**Exercise prompt**
Only one stretch of the data below should be repeated: the lines from the line containing "- Logging setup" through the line containing "- csurf – CSRF protection", inclusive, exactly as they are.

**Input**
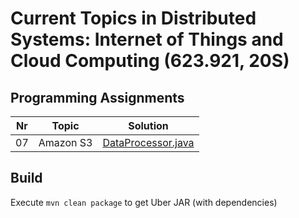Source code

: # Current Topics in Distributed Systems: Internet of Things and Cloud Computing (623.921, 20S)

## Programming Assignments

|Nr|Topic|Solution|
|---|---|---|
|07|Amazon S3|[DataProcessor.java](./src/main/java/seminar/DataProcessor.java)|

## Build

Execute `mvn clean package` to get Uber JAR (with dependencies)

--

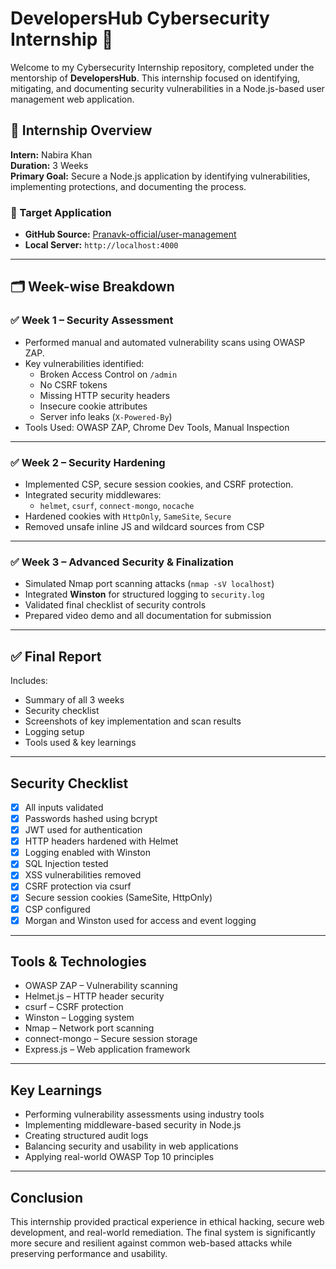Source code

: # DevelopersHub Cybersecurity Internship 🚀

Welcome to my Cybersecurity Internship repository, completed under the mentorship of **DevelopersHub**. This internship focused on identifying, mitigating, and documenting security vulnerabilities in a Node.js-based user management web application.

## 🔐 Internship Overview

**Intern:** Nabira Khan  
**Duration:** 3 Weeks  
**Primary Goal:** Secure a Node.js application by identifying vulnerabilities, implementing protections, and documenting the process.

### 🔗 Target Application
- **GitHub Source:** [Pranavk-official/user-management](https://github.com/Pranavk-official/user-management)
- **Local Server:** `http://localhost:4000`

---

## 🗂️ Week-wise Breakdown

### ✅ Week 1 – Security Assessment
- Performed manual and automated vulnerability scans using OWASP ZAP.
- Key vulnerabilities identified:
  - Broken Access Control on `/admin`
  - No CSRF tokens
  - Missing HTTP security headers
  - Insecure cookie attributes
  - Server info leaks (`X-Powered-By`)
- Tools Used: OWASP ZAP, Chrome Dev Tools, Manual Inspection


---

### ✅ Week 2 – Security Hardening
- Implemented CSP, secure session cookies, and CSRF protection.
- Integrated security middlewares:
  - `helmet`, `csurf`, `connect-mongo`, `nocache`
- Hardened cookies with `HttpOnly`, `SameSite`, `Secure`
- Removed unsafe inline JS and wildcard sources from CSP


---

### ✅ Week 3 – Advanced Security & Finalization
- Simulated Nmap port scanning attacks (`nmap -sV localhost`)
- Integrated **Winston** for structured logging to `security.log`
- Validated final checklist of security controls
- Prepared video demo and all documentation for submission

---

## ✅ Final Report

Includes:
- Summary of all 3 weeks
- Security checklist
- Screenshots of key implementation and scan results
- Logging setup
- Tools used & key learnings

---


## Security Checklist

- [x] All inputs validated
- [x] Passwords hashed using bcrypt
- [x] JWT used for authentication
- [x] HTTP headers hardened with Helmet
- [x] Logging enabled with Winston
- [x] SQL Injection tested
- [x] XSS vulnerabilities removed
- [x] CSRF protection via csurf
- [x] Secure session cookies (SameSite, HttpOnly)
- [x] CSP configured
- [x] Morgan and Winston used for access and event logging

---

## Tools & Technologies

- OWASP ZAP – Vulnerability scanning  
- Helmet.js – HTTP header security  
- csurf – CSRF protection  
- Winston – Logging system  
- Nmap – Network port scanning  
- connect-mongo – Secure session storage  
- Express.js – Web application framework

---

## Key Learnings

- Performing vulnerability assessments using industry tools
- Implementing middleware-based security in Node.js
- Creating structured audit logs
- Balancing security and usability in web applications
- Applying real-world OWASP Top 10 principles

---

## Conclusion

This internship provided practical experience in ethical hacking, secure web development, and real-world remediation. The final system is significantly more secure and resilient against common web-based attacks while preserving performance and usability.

**Exercise result**
- Logging setup
- Tools used & key learnings

---


## Security Checklist

- [x] All inputs validated
- [x] Passwords hashed using bcrypt
- [x] JWT used for authentication
- [x] HTTP headers hardened with Helmet
- [x] Logging enabled with Winston
- [x] SQL Injection tested
- [x] XSS vulnerabilities removed
- [x] CSRF protection via csurf
- [x] Secure session cookies (SameSite, HttpOnly)
- [x] CSP configured
- [x] Morgan and Winston used for access and event logging

---

## Tools & Technologies

- OWASP ZAP – Vulnerability scanning  
- Helmet.js – HTTP header security  
- csurf – CSRF protection  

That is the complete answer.